10 号菌株菌丝培养 5 d、7 d，MDA 含量变化不明显。菌丝44 ℃热激4 h 后，MDA 含量显著升高，菌丝体恢复时，MDA 含量降低。高温胁迫后菌丝体MDA 含量与培养7 d 时含量相比差异显著（P＜0.05）。但是菌丝体恢复3 d（培养10 d）和5 d（培养12 d）时，MDA含量与高温胁迫前基本一致。

图4 高温胁迫对供试黑木耳菌株菌丝体MDA含量影响

3 小结与讨论

在食用菌生长发育过程中，高温能导致食用菌菌丝细胞组织结构损伤和生理代谢紊乱，从而造成食用菌菌丝生长停滞甚至死亡。高温胁迫下，细胞内活性氧增加，导致细胞结构损伤，多种保护酶发生应激变化，以缓解高温胁迫造成的伤害[15]。研究发现，黑木耳菌丝44 ℃热激处理4 h后，菌丝POD活性、SOD 活性、CAT 活性、MDA 含量上升。笔者研究与戚元成等[16]对40 ℃高温胁迫下糙皮侧耳（Pleurotus ostreatus）菌丝丙二醛含量、超氧化物歧化酶和过氧化物酶活性变化研究一致。因此，黑木耳菌丝中丙二醛含量、菌丝保护酶活性提高，能有效地清除各种活性氧基团，防止这些基团对细胞膜系统的损坏，这对于维持生物细胞自由基处于较低水平有重要作用。
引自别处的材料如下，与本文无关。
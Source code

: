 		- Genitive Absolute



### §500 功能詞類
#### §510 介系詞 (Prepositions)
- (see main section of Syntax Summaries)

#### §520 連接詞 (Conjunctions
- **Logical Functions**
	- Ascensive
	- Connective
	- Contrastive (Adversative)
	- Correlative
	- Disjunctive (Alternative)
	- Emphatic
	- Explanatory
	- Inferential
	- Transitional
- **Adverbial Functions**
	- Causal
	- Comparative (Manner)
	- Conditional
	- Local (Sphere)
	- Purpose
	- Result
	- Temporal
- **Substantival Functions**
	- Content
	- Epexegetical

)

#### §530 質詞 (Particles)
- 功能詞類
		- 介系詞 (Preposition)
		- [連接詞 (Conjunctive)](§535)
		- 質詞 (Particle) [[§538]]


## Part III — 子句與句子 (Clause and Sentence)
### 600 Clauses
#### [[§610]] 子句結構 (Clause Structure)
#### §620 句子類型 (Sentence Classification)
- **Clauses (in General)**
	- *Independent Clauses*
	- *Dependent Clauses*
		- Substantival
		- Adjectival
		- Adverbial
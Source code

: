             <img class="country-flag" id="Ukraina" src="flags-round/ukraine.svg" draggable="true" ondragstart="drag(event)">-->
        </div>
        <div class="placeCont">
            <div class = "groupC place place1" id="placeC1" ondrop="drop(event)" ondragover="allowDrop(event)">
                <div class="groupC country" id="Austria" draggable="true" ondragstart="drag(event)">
研究发现，供试两个黑木耳菌株菌丝高温胁迫后，菌丝体保护酶响应时间有差异：DH2 菌株菌丝高温胁迫后，SOD 活性、CAT 活性迅速上升，但是POD 活性、MDA 含量对高温胁迫响应较慢，POD 活性、MDA含量在菌丝恢复培养时升高。10号菌株菌丝高温胁迫后，POD 活性、SOD 活性、CAT 活性和MDA 含量均迅速升高，表明10 号菌株对高温胁迫较敏感。

黑木耳菌丝高温耐受性与菌丝保护酶响应快慢是否有相关性需要进一步研究，另外后续可开展高温胁迫后热激蛋白表达相关研究。